» **REQUIRED ACTION**
Once every line in the data that follows has been checked for the word "colspan", give only the number of lines that hold it.
*** MATERIAL PROVIDED ***
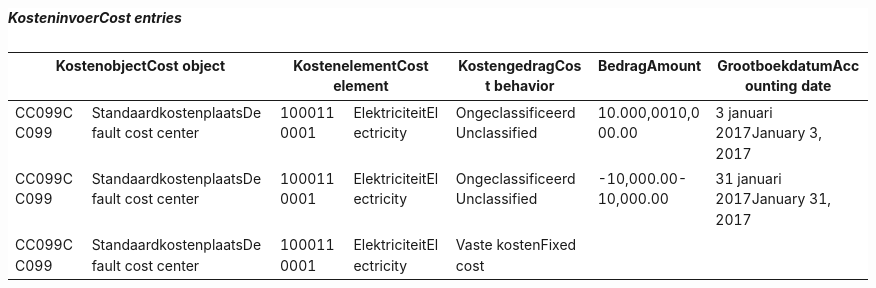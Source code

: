 ##### <a name="cost-entries"></a><span data-ttu-id="1ba31-183">Kosteninvoer</span><span class="sxs-lookup"><span data-stu-id="1ba31-183">Cost entries</span></span>

<table>
<thead>
<tr>
<th colspan="2"><span data-ttu-id="1ba31-184">Kostenobject</span><span class="sxs-lookup"><span data-stu-id="1ba31-184">Cost object</span></span></th>
<th colspan="2"><span data-ttu-id="1ba31-185">Kostenelement</span><span class="sxs-lookup"><span data-stu-id="1ba31-185">Cost element</span></span></th>
<th><span data-ttu-id="1ba31-186">Kostengedrag</span><span class="sxs-lookup"><span data-stu-id="1ba31-186">Cost behavior</span></span></th>
<th><span data-ttu-id="1ba31-187">Bedrag</span><span class="sxs-lookup"><span data-stu-id="1ba31-187">Amount</span></span></th>
<th><span data-ttu-id="1ba31-188">Grootboekdatum</span><span class="sxs-lookup"><span data-stu-id="1ba31-188">Accounting date</span></span></th>
</tr>
</thead>
<tbody>
<tr>
<td><span data-ttu-id="1ba31-189">CC099</span><span class="sxs-lookup"><span data-stu-id="1ba31-189">CC099</span></span></td>
<td><span data-ttu-id="1ba31-190">Standaardkostenplaats</span><span class="sxs-lookup"><span data-stu-id="1ba31-190">Default cost center</span></span></td>
<td><span data-ttu-id="1ba31-191">10001</span><span class="sxs-lookup"><span data-stu-id="1ba31-191">10001</span></span></td>
<td><span data-ttu-id="1ba31-192">Elektriciteit</span><span class="sxs-lookup"><span data-stu-id="1ba31-192">Electricity</span></span></td>
<td><span data-ttu-id="1ba31-193">Ongeclassificeerd</span><span class="sxs-lookup"><span data-stu-id="1ba31-193">Unclassified</span></span></td>
<td><span data-ttu-id="1ba31-194">10.000,00</span><span class="sxs-lookup"><span data-stu-id="1ba31-194">10,000.00</span></span></td>
<td><span data-ttu-id="1ba31-195">3 januari 2017</span><span class="sxs-lookup"><span data-stu-id="1ba31-195">January 3, 2017</span></span></td>
</tr>
<tr>
<td><span data-ttu-id="1ba31-196">CC099</span><span class="sxs-lookup"><span data-stu-id="1ba31-196">CC099</span></span></td>
<td><span data-ttu-id="1ba31-197">Standaardkostenplaats</span><span class="sxs-lookup"><span data-stu-id="1ba31-197">Default cost center</span></span></td>
<td><span data-ttu-id="1ba31-198">10001</span><span class="sxs-lookup"><span data-stu-id="1ba31-198">10001</span></span></td>
<td><span data-ttu-id="1ba31-199">Elektriciteit</span><span class="sxs-lookup"><span data-stu-id="1ba31-199">Electricity</span></span></td>
<td><span data-ttu-id="1ba31-200">Ongeclassificeerd</span><span class="sxs-lookup"><span data-stu-id="1ba31-200">Unclassified</span></span></td>
<td><span data-ttu-id="1ba31-201">-10,000.00</span><span class="sxs-lookup"><span data-stu-id="1ba31-201">-10,000.00</span></span></td>
<td><span data-ttu-id="1ba31-202">31 januari 2017</span><span class="sxs-lookup"><span data-stu-id="1ba31-202">January 31, 2017</span></span></td>
</tr>
<tr>
<td><span data-ttu-id="1ba31-203">CC099</span><span class="sxs-lookup"><span data-stu-id="1ba31-203">CC099</span></span></td>
<td><span data-ttu-id="1ba31-204">Standaardkostenplaats</span><span class="sxs-lookup"><span data-stu-id="1ba31-204">Default cost center</span></span></td>
<td><span data-ttu-id="1ba31-205">10001</span><span class="sxs-lookup"><span data-stu-id="1ba31-205">10001</span></span></td>
<td><span data-ttu-id="1ba31-206">Elektriciteit</span><span class="sxs-lookup"><span data-stu-id="1ba31-206">Electricity</span></span></td>
<td><span data-ttu-id="1ba31-207">Vaste kosten</span><span class="sxs-lookup"><span data-stu-id="1ba31-207">Fixed cost</span></span></td>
*** End of MATERIAL PROVIDED ***
» **PROBLEM SOLUTION**
2